Copy the entries below verbatim, omitting any pictures they contain.

________________

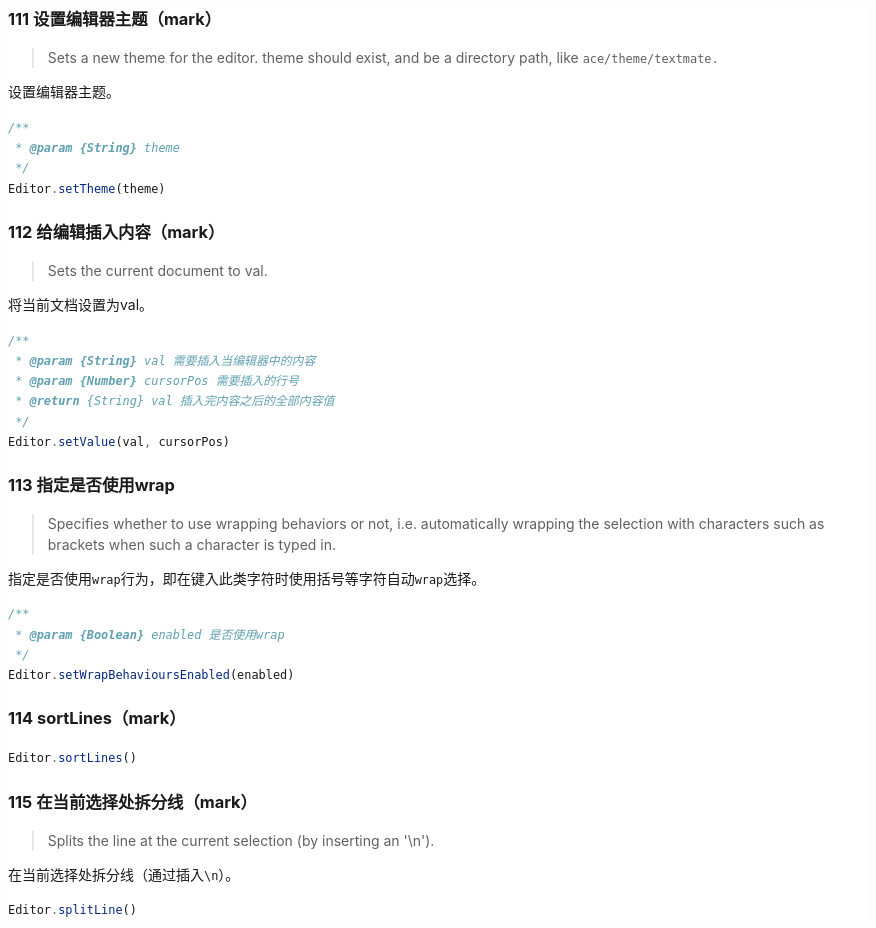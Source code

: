 ### 111 设置编辑器主题（mark）

> Sets a new theme for the editor. theme should exist, and be a directory path, like `ace/theme/textmate.`

设置编辑器主题。

```javascript
/**
 * @param {String} theme
 */
Editor.setTheme(theme)
```

### 112 给编辑插入内容（mark）

> Sets the current document to val.

将当前文档设置为val。

```javascript
/**
 * @param {String} val 需要插入当编辑器中的内容
 * @param {Number} cursorPos 需要插入的行号
 * @return {String} val 插入完内容之后的全部内容值
 */
Editor.setValue(val, cursorPos)
```

### 113 指定是否使用wrap

> Specifies whether to use wrapping behaviors or not, i.e. automatically wrapping the selection with characters such as brackets when such a character is typed in.

指定是否使用`wrap`行为，即在键入此类字符时使用括号等字符自动`wrap`选择。

```javascript
/**
 * @param {Boolean} enabled 是否使用wrap
 */
Editor.setWrapBehavioursEnabled(enabled)
```

### 114 sortLines（mark）

```javascript
Editor.sortLines()
```

### 115 在当前选择处拆分线（mark）

> Splits the line at the current selection (by inserting an '\n').

在当前选择处拆分线（通过插入`\n`）。

```javascript
Editor.splitLine()
```
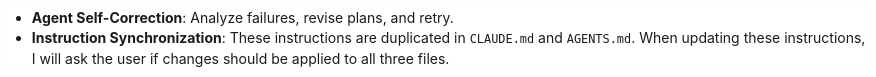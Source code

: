 - **Agent Self-Correction**: Analyze failures, revise plans, and retry.
- **Instruction Synchronization**: These instructions are duplicated in `CLAUDE.md` and `AGENTS.md`. When updating these instructions, I will ask the user if changes should be applied to all three files.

________________

SOLVED PROBLEM
Source code

: ### 111 设置编辑器主题（mark）

> Sets a new theme for the editor. theme should exist, and be a directory path, like `ace/theme/textmate.`

设置编辑器主题。

```javascript
/**
 * @param {String} theme
 */
Editor.setTheme(theme)
```

### 112 给编辑插入内容（mark）

> Sets the current document to val.

将当前文档设置为val。

```javascript
/**
 * @param {String} val 需要插入当编辑器中的内容
 * @param {Number} cursorPos 需要插入的行号
 * @return {String} val 插入完内容之后的全部内容值
 */
Editor.setValue(val, cursorPos)
```

### 113 指定是否使用wrap

> Specifies whether to use wrapping behaviors or not, i.e. automatically wrapping the selection with characters such as brackets when such a character is typed in.

指定是否使用`wrap`行为，即在键入此类字符时使用括号等字符自动`wrap`选择。

```javascript
/**
 * @param {Boolean} enabled 是否使用wrap
 */
Editor.setWrapBehavioursEnabled(enabled)
```

### 114 sortLines（mark）

```javascript
Editor.sortLines()
```

### 115 在当前选择处拆分线（mark）

> Splits the line at the current selection (by inserting an '\n').

在当前选择处拆分线（通过插入`\n`）。

```javascript
Editor.splitLine()
```
Source code

: - **Agent Self-Correction**: Analyze failures, revise plans, and retry.
- **Instruction Synchronization**: These instructions are duplicated in `CLAUDE.md` and `AGENTS.md`. When updating these instructions, I will ask the user if changes should be applied to all three files.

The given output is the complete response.